- TASK DETAILS -
What number of lines in the data below contain the string "cdot"? Answer with that number alone.

- DATA -
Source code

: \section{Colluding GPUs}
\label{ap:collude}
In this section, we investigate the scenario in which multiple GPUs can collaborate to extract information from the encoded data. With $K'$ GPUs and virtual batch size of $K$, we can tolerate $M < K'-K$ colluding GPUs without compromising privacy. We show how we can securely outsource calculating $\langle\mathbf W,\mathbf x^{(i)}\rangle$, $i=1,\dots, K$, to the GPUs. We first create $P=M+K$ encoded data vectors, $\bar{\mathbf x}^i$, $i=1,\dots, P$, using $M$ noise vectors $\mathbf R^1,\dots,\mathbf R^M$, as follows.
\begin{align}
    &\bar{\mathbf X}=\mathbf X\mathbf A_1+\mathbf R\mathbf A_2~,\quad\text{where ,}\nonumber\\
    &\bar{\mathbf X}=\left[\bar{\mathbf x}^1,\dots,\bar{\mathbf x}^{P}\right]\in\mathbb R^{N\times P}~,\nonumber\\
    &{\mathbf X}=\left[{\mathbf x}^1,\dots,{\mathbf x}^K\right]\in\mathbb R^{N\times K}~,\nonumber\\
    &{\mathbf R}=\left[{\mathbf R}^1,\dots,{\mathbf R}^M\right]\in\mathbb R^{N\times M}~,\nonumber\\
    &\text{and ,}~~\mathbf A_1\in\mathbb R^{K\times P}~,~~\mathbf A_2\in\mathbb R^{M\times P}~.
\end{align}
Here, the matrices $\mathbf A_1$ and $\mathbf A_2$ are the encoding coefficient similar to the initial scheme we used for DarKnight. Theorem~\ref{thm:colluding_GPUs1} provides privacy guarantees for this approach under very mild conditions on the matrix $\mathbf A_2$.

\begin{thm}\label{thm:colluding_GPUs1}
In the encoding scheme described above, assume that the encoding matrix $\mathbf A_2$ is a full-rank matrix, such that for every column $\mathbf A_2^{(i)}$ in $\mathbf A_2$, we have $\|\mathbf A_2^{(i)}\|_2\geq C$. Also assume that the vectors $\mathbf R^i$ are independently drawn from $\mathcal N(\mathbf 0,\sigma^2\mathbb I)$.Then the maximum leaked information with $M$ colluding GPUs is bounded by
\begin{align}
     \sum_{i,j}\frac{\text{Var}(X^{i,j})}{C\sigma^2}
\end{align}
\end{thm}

...

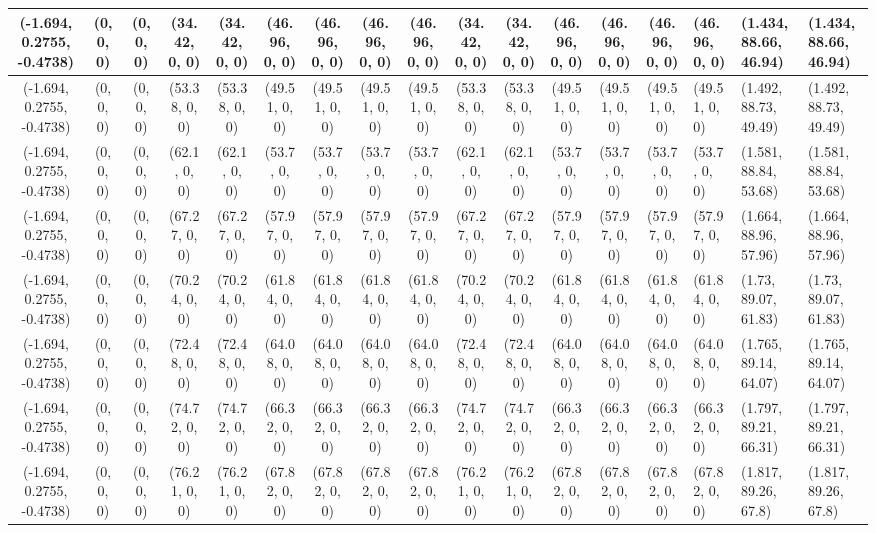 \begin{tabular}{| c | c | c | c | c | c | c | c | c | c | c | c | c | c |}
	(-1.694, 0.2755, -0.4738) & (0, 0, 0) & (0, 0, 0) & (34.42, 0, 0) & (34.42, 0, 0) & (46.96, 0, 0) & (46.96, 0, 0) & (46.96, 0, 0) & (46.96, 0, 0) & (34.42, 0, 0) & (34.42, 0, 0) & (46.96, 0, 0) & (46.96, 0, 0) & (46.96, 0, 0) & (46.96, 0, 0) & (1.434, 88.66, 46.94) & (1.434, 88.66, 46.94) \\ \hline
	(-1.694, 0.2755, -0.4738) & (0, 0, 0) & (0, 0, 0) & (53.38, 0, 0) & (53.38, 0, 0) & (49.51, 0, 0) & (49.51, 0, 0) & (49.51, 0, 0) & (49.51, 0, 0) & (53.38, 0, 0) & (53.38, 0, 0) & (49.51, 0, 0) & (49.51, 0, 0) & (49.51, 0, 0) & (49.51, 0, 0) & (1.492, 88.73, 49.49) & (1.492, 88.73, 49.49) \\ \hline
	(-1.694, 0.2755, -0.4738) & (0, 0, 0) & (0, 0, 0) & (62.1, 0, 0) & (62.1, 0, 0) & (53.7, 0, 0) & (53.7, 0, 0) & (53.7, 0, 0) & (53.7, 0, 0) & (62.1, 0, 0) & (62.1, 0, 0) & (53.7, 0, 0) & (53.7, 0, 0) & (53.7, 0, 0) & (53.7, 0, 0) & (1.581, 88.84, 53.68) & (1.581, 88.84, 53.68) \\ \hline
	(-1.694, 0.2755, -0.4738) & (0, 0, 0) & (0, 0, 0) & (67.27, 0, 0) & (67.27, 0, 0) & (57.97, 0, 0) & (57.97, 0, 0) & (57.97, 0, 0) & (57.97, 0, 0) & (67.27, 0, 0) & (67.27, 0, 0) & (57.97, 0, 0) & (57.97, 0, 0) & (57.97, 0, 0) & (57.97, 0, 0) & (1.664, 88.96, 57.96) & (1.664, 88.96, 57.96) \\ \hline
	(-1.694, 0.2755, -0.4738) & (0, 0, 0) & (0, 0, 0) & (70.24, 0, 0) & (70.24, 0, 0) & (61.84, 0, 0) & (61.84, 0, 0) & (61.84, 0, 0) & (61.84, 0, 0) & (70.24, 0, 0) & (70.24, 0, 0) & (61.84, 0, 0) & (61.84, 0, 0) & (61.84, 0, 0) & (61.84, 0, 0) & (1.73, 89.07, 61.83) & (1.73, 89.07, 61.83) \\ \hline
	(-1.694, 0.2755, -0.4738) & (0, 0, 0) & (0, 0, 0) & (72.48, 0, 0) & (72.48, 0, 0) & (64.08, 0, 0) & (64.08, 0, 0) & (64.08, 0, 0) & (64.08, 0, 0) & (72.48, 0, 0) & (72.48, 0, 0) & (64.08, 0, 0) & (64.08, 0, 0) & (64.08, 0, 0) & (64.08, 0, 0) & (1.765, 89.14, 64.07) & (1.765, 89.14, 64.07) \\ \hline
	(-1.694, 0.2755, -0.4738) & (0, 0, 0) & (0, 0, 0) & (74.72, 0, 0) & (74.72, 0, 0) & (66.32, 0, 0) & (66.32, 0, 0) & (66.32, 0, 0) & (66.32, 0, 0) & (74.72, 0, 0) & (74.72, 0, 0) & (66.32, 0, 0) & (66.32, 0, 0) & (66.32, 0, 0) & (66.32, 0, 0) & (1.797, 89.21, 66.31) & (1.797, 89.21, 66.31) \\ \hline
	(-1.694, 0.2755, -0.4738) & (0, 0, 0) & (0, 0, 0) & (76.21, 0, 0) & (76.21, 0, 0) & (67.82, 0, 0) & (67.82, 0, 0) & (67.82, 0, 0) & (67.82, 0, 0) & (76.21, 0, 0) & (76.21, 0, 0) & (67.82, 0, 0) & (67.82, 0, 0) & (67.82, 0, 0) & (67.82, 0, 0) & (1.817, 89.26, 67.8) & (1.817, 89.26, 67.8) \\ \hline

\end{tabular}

...

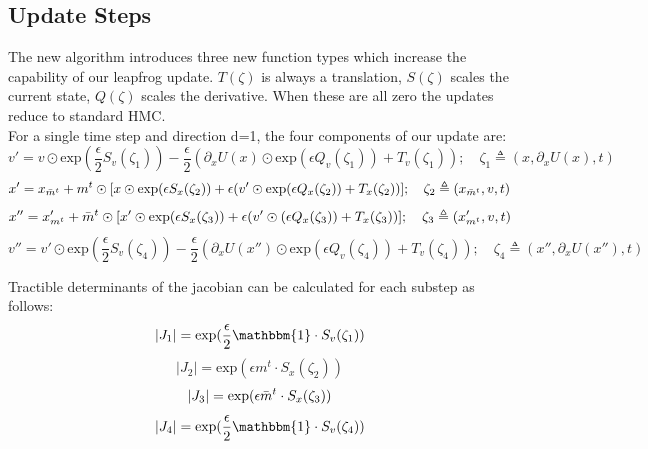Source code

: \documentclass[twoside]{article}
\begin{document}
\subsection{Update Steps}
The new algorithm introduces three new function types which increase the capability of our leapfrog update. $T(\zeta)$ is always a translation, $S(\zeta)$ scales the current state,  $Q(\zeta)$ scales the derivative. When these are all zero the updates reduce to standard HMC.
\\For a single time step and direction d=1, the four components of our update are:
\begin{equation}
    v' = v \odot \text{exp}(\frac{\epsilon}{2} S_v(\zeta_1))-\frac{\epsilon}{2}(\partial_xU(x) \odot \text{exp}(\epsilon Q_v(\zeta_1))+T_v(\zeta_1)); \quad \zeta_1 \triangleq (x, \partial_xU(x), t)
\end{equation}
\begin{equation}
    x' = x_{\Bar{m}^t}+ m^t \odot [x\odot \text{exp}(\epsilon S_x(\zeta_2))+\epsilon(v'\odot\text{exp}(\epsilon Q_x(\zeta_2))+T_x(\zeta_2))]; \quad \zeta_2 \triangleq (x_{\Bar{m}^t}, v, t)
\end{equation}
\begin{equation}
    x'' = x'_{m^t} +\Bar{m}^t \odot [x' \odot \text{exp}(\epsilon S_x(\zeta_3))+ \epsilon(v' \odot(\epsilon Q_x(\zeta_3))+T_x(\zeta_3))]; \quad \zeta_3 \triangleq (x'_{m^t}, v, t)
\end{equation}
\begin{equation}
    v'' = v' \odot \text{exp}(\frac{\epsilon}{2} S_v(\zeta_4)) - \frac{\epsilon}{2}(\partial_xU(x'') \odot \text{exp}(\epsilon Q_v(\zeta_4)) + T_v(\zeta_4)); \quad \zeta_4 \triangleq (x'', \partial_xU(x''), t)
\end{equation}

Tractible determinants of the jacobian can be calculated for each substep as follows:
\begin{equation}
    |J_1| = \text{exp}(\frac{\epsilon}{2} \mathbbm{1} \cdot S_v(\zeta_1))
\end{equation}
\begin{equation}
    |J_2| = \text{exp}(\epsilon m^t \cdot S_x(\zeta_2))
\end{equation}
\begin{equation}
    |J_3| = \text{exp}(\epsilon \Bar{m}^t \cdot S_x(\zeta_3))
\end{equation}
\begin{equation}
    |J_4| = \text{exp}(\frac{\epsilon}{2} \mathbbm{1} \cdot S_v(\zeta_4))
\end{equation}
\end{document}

- RESPONSE TO THE EXERCISE -
4